NAGASAKI, Japan, Oct 3 (Askume) – Bank of Japan (BOJ) board member Asahi Noguchi said on Thursday the central bank should be patient in maintaining loose monetary policy as it will take time to overcome the public’s view that prices will not rise significantly.
The comments by Noguchi, a well-known policy expert at the Bank of Japan, came a day after Japan’s new prime minister said the economy was not ready for further interest rate hikes, a surprisingly candid remark that sent the yen lower.
With inflation exceeding the Bank of Japan’s 2% target for more than two consecutive years and nominal wages continuing to rise, Japanese companies are willing to pass on higher costs through price increases, Noguchi said.
But Noguchi said the drop in real consumption shows that after decades of deflation and stagnant wage growth, households still assume prices will not rise significantly.
“It will take a long time for this sentiment to subside and for the whole society to adopt a mindset in line with the Bank of Japan’s 2 percent inflation target,” Noguchi said in a speech to business leaders in the southern Japanese city of Nagasaki.
“Until then, the most important thing for the Bank of Japan is to patiently maintain an accommodative monetary environment,” he said.
Bank of Japan Governor Kazuo Ueda made the comments after meeting on Wednesday with Japan’s new Prime Minister Shigeru Ishiba, who later said Japan was not ready to raise interest rates further.
The dollar rose 0.3% against the yen on Thursday, hitting a one-month high of 146.84 yen, partly offset by overnight gains due to low expectations for a near-term interest rate hike by the Bank of Japan.
Most economists polled by Askume from Sept. 4-12 expected the Bank of Japan to raise interest rates again before the end of the year.
Japan’s economy grew at a 2.9% annual rate in the second quarter as steadily rising wages supported consumer spending. Capital spending also kept rising despite weak demand in China and slowing U.S. growth, which have clouded the outlook for the export-dependent country.

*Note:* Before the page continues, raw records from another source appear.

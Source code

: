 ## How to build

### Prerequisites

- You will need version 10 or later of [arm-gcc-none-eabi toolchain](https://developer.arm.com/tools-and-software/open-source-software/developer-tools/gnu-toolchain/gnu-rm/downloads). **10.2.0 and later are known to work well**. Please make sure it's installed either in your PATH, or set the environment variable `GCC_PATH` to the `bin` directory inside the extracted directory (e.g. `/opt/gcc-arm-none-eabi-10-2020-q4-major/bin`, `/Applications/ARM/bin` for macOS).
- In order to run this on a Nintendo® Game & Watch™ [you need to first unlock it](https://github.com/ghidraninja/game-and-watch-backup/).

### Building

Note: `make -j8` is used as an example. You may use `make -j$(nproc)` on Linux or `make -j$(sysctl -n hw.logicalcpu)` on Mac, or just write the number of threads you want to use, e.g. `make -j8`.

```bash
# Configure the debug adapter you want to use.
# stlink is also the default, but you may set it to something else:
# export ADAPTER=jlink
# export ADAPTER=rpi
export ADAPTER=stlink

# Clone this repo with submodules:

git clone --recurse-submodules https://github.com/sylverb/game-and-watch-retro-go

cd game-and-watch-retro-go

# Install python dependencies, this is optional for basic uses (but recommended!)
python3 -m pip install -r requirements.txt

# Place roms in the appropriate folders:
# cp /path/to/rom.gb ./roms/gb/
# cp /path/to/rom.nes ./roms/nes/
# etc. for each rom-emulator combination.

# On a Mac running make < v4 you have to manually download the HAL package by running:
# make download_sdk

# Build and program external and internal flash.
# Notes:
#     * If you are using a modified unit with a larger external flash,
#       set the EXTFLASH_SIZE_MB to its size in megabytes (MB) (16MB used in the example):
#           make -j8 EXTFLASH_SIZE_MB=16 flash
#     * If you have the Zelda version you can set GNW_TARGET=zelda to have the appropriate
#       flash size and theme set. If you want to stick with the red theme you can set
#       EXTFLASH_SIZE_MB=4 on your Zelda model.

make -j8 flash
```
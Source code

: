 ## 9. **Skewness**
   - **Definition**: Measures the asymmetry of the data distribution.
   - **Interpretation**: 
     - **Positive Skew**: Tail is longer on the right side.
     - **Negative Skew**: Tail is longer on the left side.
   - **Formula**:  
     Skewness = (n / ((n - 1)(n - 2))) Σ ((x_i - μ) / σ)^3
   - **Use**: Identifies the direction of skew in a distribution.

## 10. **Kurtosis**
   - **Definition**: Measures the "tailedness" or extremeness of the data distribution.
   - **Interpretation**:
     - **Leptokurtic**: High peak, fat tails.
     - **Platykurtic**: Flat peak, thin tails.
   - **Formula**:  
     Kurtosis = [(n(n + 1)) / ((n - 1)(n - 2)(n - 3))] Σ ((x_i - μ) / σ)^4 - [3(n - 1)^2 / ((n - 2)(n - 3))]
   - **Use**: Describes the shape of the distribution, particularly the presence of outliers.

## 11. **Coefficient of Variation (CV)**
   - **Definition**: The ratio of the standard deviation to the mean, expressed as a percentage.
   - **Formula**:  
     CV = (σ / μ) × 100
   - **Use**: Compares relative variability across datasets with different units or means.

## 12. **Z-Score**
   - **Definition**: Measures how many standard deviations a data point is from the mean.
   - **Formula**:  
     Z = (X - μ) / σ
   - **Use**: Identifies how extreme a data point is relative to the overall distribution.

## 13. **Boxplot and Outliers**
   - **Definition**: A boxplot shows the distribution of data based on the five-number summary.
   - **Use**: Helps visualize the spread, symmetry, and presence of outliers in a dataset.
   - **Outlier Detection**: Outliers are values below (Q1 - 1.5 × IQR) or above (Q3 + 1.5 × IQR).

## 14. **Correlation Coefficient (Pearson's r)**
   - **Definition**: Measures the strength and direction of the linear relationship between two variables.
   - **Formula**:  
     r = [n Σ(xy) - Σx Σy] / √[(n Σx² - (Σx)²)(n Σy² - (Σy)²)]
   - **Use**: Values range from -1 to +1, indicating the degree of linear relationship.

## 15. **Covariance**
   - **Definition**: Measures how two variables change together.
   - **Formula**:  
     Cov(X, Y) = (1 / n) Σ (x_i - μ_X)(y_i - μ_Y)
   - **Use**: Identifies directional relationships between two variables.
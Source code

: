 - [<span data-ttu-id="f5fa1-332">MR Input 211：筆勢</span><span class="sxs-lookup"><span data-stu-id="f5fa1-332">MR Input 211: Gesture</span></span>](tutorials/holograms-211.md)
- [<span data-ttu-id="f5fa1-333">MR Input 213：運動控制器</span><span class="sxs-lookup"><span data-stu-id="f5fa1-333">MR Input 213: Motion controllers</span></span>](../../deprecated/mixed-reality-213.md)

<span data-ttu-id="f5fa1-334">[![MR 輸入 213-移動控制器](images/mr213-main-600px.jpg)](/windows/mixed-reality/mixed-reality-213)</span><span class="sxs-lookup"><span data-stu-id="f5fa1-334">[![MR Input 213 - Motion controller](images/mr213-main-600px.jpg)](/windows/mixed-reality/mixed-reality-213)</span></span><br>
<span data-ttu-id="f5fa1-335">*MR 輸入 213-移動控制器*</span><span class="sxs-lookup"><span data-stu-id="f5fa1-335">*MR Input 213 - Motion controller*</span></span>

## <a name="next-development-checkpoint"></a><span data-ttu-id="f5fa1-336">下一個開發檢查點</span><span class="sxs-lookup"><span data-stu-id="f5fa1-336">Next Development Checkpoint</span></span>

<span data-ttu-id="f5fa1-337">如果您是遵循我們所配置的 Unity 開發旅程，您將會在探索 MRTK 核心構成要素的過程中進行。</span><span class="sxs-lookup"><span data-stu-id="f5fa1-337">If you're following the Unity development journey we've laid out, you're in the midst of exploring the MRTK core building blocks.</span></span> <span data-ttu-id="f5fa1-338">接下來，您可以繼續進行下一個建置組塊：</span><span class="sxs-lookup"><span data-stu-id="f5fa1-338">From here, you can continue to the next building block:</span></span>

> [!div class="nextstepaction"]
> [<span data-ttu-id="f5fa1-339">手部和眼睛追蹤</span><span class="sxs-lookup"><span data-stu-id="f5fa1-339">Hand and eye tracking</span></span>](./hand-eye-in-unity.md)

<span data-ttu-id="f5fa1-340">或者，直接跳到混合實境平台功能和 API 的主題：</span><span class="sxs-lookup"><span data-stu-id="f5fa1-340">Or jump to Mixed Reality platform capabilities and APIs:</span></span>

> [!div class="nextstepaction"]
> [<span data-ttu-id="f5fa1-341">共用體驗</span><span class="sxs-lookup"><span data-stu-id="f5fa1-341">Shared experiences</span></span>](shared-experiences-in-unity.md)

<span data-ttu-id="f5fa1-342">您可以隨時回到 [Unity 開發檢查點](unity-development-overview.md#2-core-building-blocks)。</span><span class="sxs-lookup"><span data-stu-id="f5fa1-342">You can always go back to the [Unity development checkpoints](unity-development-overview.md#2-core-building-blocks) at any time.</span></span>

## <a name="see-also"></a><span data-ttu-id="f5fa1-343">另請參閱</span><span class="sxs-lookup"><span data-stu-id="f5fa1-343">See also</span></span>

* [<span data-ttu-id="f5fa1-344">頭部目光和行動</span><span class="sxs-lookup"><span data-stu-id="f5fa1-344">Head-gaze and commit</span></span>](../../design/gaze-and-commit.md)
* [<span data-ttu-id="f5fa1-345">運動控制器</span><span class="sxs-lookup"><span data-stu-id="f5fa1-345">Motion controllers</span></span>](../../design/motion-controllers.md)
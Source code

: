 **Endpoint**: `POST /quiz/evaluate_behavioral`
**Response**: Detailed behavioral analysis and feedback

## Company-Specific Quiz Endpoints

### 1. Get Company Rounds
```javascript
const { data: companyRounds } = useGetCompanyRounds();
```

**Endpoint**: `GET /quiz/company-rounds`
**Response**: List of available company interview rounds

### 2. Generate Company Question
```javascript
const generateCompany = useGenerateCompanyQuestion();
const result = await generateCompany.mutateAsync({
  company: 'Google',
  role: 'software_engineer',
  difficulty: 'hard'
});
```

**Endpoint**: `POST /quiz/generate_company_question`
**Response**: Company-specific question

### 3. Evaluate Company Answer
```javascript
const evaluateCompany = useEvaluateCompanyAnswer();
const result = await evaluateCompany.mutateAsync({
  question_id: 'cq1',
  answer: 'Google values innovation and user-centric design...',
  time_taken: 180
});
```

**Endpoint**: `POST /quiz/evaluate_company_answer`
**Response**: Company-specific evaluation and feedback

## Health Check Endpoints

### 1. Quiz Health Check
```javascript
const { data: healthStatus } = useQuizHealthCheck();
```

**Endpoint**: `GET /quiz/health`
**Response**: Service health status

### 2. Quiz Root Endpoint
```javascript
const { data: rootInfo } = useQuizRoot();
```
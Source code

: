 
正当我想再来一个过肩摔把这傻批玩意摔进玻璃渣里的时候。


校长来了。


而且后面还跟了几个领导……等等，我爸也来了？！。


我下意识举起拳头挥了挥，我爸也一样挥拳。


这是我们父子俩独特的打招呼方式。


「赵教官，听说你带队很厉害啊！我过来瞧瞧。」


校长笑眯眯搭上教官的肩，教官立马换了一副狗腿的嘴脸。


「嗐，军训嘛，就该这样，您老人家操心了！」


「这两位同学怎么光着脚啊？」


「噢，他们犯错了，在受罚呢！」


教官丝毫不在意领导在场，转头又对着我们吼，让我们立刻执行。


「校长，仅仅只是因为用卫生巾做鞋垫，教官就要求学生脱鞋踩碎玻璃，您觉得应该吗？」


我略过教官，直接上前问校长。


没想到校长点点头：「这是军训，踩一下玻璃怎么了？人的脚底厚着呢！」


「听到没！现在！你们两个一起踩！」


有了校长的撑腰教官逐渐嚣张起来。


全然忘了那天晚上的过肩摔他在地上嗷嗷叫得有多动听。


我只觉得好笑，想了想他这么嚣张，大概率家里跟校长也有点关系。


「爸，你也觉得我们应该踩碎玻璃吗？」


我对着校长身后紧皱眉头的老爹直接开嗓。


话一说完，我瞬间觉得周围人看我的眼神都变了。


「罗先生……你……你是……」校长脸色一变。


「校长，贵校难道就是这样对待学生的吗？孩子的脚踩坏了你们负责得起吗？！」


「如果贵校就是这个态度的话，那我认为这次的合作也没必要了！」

Rising wages are expected to boost consumption further as household incomes rise, Noguchi said. Continued wage growth will also likely become a bigger driver of inflation in the services sector as companies prepare to deal with rising labor costs, he said.
Noguchi said: “The Bank of Japan will gradually adjust its monetary support and carefully review whether inflation is stable at around 2% and accompanied by wage growth.”
The Bank of Japan ended negative interest rates in March and raised short-term borrowing costs to 0.25% in July as Japan made progress in keeping inflation at 2%.
When the Bank of Japan raised interest rates in July, Ueda was forced to walk back his comments that it would continue to raise borrowing costs after his hawkish tone sent markets into a tailspin.
Ueda said after the meeting with Ishiba on Wednesday that he told the prime minister that the BOJ would proceed cautiously when deciding whether to raise interest rates further.